**TASK INSTRUCTIONS**
Search each line of the data for the word "objeto"; copy every line where it is found.

_ _ _ _ _ _ _

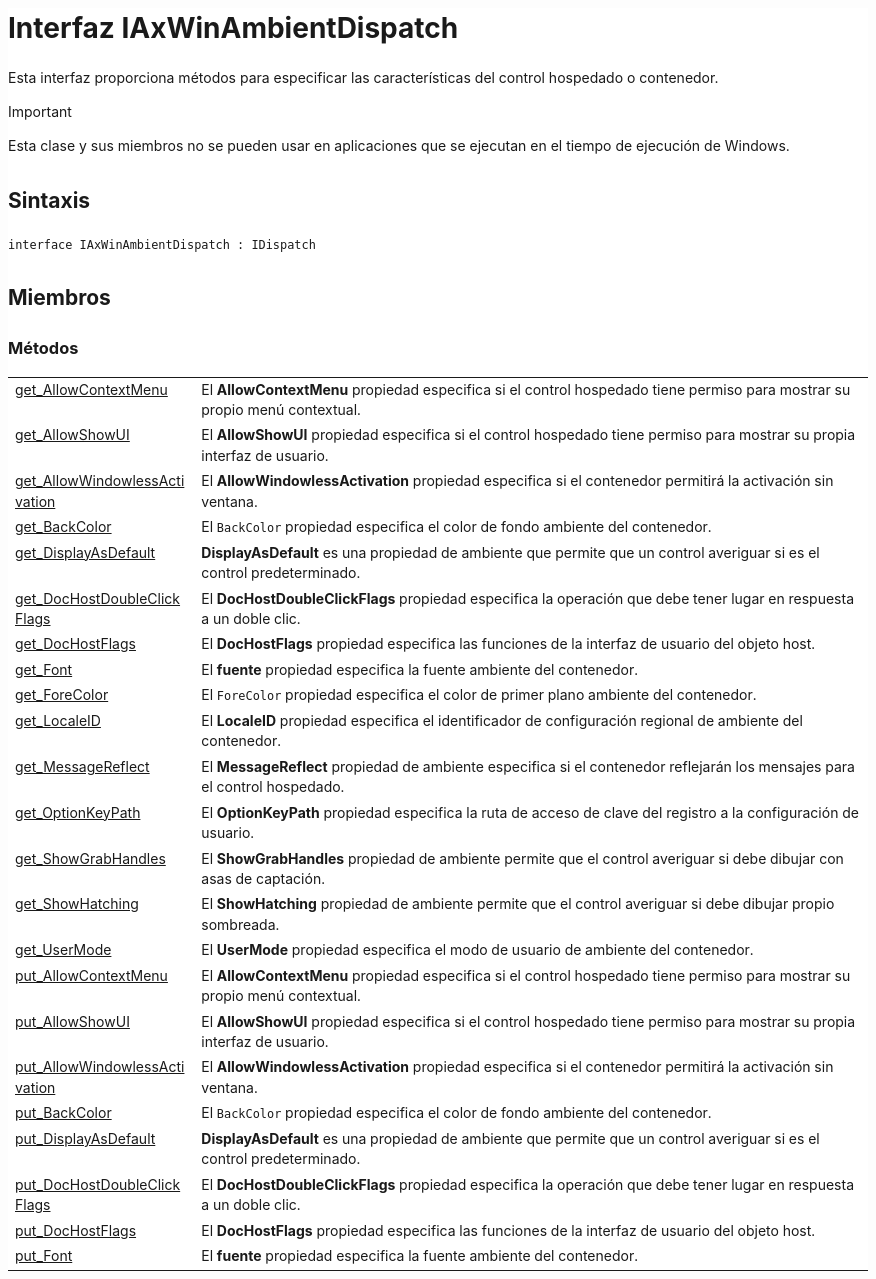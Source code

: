 # <a name="iaxwinambientdispatch-interface"></a>Interfaz IAxWinAmbientDispatch
Esta interfaz proporciona métodos para especificar las características del control hospedado o contenedor.  
  
> [!IMPORTANT]
>  Esta clase y sus miembros no se pueden usar en aplicaciones que se ejecutan en el tiempo de ejecución de Windows.  
  
## <a name="syntax"></a>Sintaxis  
  
```
interface IAxWinAmbientDispatch : IDispatch
```  
  
## <a name="members"></a>Miembros  
  
### <a name="methods"></a>Métodos  
  
|||  
|-|-|  
|[get_AllowContextMenu](#get_allowcontextmenu)|El **AllowContextMenu** propiedad especifica si el control hospedado tiene permiso para mostrar su propio menú contextual.|  
|[get_AllowShowUI](#get_allowshowui)|El **AllowShowUI** propiedad especifica si el control hospedado tiene permiso para mostrar su propia interfaz de usuario.|  
|[get_AllowWindowlessActivation](#get_allowwindowlessactivation)|El **AllowWindowlessActivation** propiedad especifica si el contenedor permitirá la activación sin ventana.|  
|[get_BackColor](#get_backcolor)|El `BackColor` propiedad especifica el color de fondo ambiente del contenedor.|  
|[get_DisplayAsDefault](#get_displayasdefault)|**DisplayAsDefault** es una propiedad de ambiente que permite que un control averiguar si es el control predeterminado.|  
|[get_DocHostDoubleClickFlags](#get_dochostdoubleclickflags)|El **DocHostDoubleClickFlags** propiedad especifica la operación que debe tener lugar en respuesta a un doble clic.|  
|[get_DocHostFlags](#get_dochostflags)|El **DocHostFlags** propiedad especifica las funciones de la interfaz de usuario del objeto host.|  
|[get_Font](#get_font)|El **fuente** propiedad especifica la fuente ambiente del contenedor.|  
|[get_ForeColor](#get_forecolor)|El `ForeColor` propiedad especifica el color de primer plano ambiente del contenedor.|  
|[get_LocaleID](#get_localeid)|El **LocaleID** propiedad especifica el identificador de configuración regional de ambiente del contenedor.|  
|[get_MessageReflect](#get_messagereflect)|El **MessageReflect** propiedad de ambiente especifica si el contenedor reflejarán los mensajes para el control hospedado.|  
|[get_OptionKeyPath](#get_optionkeypath)|El **OptionKeyPath** propiedad especifica la ruta de acceso de clave del registro a la configuración de usuario.|  
|[get_ShowGrabHandles](#get_showgrabhandles)|El **ShowGrabHandles** propiedad de ambiente permite que el control averiguar si debe dibujar con asas de captación.|  
|[get_ShowHatching](#get_showhatching)|El **ShowHatching** propiedad de ambiente permite que el control averiguar si debe dibujar propio sombreada.|  
|[get_UserMode](#get_usermode)|El **UserMode** propiedad especifica el modo de usuario de ambiente del contenedor.|  
|[put_AllowContextMenu](#put_allowcontextmenu)|El **AllowContextMenu** propiedad especifica si el control hospedado tiene permiso para mostrar su propio menú contextual.|  
|[put_AllowShowUI](#put_allowshowui)|El **AllowShowUI** propiedad especifica si el control hospedado tiene permiso para mostrar su propia interfaz de usuario.|  
|[put_AllowWindowlessActivation](#put_allowwindowlessactivation)|El **AllowWindowlessActivation** propiedad especifica si el contenedor permitirá la activación sin ventana.|  
|[put_BackColor](#put_backcolor)|El `BackColor` propiedad especifica el color de fondo ambiente del contenedor.|  
|[put_DisplayAsDefault](#put_displayasdefault)|**DisplayAsDefault** es una propiedad de ambiente que permite que un control averiguar si es el control predeterminado.|  
|[put_DocHostDoubleClickFlags](#put_dochostdoubleclickflags)|El **DocHostDoubleClickFlags** propiedad especifica la operación que debe tener lugar en respuesta a un doble clic.|  
|[put_DocHostFlags](#put_dochostflags)|El **DocHostFlags** propiedad especifica las funciones de la interfaz de usuario del objeto host.|  
|[put_Font](#put_font)|El **fuente** propiedad especifica la fuente ambiente del contenedor.|  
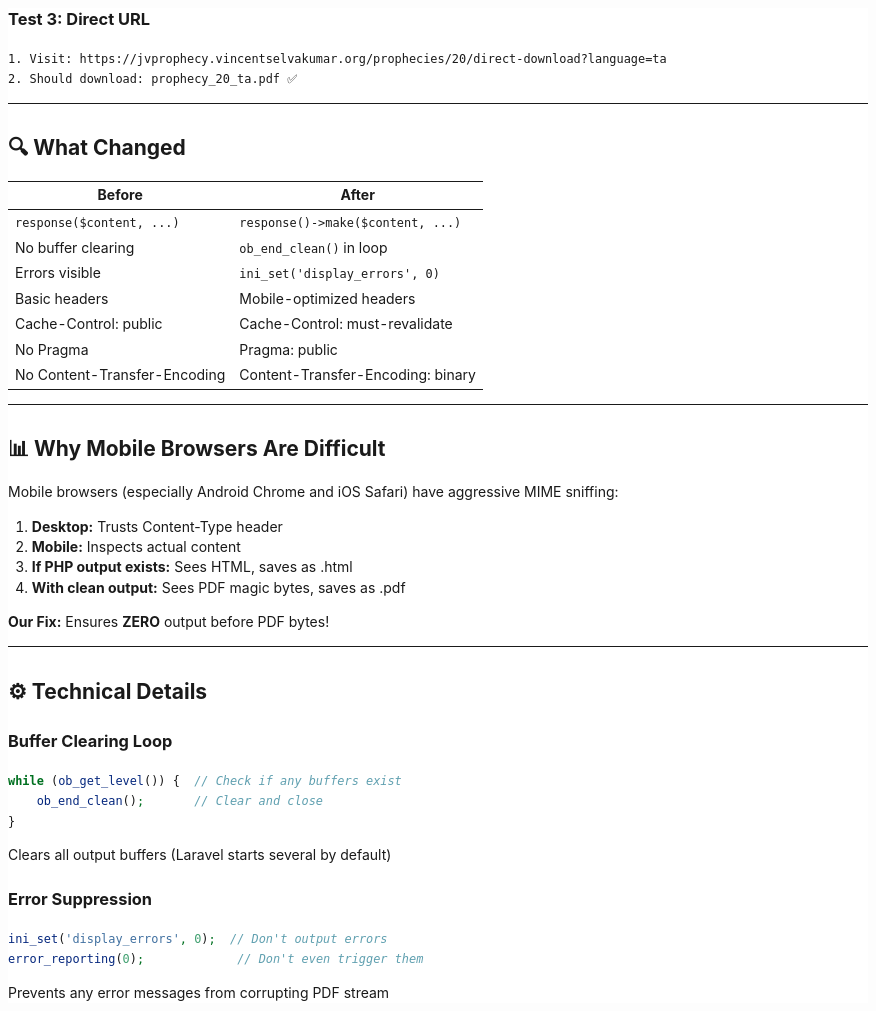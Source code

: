 ### Test 3: Direct URL
```
1. Visit: https://jvprophecy.vincentselvakumar.org/prophecies/20/direct-download?language=ta
2. Should download: prophecy_20_ta.pdf ✅
```

---

## 🔍 What Changed

| Before | After |
|--------|-------|
| `response($content, ...)` | `response()->make($content, ...)` |
| No buffer clearing | `ob_end_clean()` in loop |
| Errors visible | `ini_set('display_errors', 0)` |
| Basic headers | Mobile-optimized headers |
| Cache-Control: public | Cache-Control: must-revalidate |
| No Pragma | Pragma: public |
| No Content-Transfer-Encoding | Content-Transfer-Encoding: binary |

---

## 📊 Why Mobile Browsers Are Difficult

Mobile browsers (especially Android Chrome and iOS Safari) have aggressive MIME sniffing:

1. **Desktop:** Trusts Content-Type header
2. **Mobile:** Inspects actual content
3. **If PHP output exists:** Sees HTML, saves as .html
4. **With clean output:** Sees PDF magic bytes, saves as .pdf

**Our Fix:** Ensures **ZERO** output before PDF bytes!

---

## ⚙️ Technical Details

### Buffer Clearing Loop
```php
while (ob_get_level()) {  // Check if any buffers exist
    ob_end_clean();       // Clear and close
}
```
Clears all output buffers (Laravel starts several by default)

### Error Suppression
```php
ini_set('display_errors', 0);  // Don't output errors
error_reporting(0);             // Don't even trigger them
```
Prevents any error messages from corrupting PDF stream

_ _ _ _ _ _ _

**RESPONSE AREA**
|[get_DocHostFlags](#get_dochostflags)|El **DocHostFlags** propiedad especifica las funciones de la interfaz de usuario del objeto host.|  
|[put_DocHostFlags](#put_dochostflags)|El **DocHostFlags** propiedad especifica las funciones de la interfaz de usuario del objeto host.|  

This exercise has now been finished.